The same occurs with numpy.loadtxt().
An option to not "lose" those values can be reading the csv file with pandas:
import numpy as np
import pandas as pd
my_data = pd.read_csv('data.csv').to_numpy()
Where my_data contains:
array([['[ 2. 4.5 100. ]', 0.0, 0.0, -0.30000000000000004, -0.7, 0.0,
0.0, 99.7002, 0.0, 0.0, -0.30000000000000004, -0.7],
['[ 2. 4. 1130.]', 70.8, 52.2, -672.7, -346.5, 0.0, 0.0, 0.0,
0.0, 0.0, -601.9000000000002, -294.3],
['[ 2. 4.5 110. ]', 0.0, 0.2, -0.7, -0.1, 0.0, 0.0,
99.3010995, 0.0, 0.0, -0.7, 0.1]], dtype=object)
Although you will still need to parse every value on the first column to convert them to numpy arrays.
For that, you can use np.fromstring but you will need to avoid the brackets characters in order for it to work as expected.
Without avoiding brackets you will see an error message:
np.fromstring(my_data[:, 0], sep=' ')
<ipython-input-65-7d75c8d121f5>:1: DeprecationWarning: string or file could not be read to its end due to unmatched data; this will raise a ValueError in the future.
np.fromstring(my_data[:, 0], sep=' ')
Unfortunately, to avoid brackets you will need to loop the array:
for i, row in enumerate(my_data[:, 0]):
my_data[i, 0] = np.fromstring(data[i, 0][1:-1], sep=' ').astype(np.float32)
By indexing with [1:-1], is "removing" the bracket characters before passing the values to np.fromstring.
After that, my_data will contain numpy arrays in the first column:
array([[array([ 2. , 4.5, 100. ], dtype=float32), 0.0, 0.0,
-0.30000000000000004, -0.7, 0.0, 0.0, 99.7002, 0.0, 0.0,
-0.30000000000000004, -0.7],
[array([ 2., 4., 1130.], dtype=float32), 70.8, 52.2, -672.7,
-346.5, 0.0, 0.0, 0.0, 0.0, 0.0, -601.9000000000002, -294.3],
[array([ 2. , 4.5, 110. ], dtype=float32), 0.0, 0.2, -0.7,
-0.1, 0.0, 0.0, 99.3010995, 0.0, 0.0, -0.7, 0.1]], dtype=object)

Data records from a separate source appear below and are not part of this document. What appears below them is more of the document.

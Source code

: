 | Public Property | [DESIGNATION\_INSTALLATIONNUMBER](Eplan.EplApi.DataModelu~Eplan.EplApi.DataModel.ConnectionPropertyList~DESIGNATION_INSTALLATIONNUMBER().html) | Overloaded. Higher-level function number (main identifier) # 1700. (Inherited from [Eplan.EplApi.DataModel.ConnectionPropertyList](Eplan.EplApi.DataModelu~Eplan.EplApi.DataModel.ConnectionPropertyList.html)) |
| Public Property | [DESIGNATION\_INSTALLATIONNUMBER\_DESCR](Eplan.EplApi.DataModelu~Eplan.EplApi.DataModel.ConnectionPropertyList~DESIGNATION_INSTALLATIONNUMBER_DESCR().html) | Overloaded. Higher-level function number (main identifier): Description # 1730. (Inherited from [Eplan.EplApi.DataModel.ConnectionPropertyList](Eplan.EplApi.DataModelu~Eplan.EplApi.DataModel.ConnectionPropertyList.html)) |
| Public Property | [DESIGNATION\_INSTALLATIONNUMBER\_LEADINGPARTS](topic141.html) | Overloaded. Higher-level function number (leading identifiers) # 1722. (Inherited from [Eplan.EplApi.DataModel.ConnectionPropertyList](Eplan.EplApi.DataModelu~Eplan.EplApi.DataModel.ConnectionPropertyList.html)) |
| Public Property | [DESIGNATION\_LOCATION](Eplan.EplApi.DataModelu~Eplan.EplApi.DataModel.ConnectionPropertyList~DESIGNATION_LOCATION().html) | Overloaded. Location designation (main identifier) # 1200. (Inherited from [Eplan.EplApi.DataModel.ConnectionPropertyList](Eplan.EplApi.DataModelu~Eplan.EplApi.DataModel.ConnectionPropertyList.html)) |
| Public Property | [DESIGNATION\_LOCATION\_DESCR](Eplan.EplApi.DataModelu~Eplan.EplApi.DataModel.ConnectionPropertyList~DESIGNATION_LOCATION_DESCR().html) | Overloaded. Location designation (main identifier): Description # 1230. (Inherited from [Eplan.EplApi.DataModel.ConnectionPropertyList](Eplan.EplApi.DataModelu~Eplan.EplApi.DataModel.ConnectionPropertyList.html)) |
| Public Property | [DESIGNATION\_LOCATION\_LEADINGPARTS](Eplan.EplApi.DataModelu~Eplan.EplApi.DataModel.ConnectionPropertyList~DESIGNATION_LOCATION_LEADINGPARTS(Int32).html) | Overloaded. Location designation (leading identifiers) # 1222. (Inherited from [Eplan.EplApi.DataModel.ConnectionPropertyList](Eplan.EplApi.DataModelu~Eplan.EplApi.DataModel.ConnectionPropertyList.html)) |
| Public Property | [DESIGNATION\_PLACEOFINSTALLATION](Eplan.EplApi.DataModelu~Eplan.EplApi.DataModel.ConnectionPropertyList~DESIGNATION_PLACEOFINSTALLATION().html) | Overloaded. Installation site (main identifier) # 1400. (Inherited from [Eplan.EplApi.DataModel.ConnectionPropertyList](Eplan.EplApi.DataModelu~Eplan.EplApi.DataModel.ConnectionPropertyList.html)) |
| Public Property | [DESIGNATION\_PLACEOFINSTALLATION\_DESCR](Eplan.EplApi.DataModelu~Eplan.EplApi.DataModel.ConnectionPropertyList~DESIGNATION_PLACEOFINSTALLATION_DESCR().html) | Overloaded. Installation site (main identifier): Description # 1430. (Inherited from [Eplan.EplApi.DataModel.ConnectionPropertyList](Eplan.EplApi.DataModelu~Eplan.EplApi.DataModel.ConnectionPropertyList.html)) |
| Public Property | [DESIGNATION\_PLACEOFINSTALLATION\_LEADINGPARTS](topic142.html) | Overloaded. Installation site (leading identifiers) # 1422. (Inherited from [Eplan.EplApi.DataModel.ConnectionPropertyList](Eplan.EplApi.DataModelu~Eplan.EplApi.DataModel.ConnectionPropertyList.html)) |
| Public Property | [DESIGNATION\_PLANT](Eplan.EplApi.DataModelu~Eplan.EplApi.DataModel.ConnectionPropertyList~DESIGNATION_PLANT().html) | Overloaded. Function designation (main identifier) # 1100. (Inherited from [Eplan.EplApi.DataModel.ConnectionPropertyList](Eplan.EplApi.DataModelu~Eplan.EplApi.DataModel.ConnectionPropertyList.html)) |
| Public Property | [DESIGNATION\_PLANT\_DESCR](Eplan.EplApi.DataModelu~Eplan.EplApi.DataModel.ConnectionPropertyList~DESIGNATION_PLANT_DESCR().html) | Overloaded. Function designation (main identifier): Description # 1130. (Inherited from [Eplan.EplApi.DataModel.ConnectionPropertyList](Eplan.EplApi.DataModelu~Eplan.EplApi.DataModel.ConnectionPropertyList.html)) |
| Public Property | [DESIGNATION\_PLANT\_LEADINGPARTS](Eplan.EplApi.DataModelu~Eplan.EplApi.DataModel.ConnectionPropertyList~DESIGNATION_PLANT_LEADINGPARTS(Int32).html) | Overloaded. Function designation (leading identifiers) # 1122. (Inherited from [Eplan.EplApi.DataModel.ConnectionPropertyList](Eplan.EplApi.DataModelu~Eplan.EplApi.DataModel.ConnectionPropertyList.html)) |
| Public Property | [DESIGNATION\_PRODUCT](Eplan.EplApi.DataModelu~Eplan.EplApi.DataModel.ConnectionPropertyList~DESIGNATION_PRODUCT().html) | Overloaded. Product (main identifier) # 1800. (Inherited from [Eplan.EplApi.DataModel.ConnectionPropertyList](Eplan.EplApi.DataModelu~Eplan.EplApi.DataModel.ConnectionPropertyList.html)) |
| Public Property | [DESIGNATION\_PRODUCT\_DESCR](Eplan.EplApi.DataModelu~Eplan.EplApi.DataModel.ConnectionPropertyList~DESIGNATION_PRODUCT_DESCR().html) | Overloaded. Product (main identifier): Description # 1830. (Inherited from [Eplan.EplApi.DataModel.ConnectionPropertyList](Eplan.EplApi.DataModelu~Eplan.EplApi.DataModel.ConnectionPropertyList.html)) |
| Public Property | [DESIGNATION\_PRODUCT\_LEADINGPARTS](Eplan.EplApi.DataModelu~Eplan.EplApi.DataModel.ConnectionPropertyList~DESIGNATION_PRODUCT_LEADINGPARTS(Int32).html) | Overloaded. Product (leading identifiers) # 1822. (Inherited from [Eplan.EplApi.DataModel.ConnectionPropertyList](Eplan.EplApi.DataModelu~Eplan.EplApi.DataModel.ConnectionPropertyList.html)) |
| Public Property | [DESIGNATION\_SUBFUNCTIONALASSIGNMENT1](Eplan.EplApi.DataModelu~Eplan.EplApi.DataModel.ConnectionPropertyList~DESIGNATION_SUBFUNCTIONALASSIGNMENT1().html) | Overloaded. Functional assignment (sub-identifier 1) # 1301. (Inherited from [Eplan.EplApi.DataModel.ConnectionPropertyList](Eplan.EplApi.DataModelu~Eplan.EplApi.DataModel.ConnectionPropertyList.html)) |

So the first column would have:
print(my_data[:, 0])
array([array([ 2. , 4.5, 100. ], dtype=float32),
array([ 2., 4., 1130.], dtype=float32),
array([ 2. , 4.5, 110. ], dtype=float32)], dtype=object)
Although is an elaborated solution, it works. Maybe there is a better or simpler way without the need to loop the array in order to make the conversion.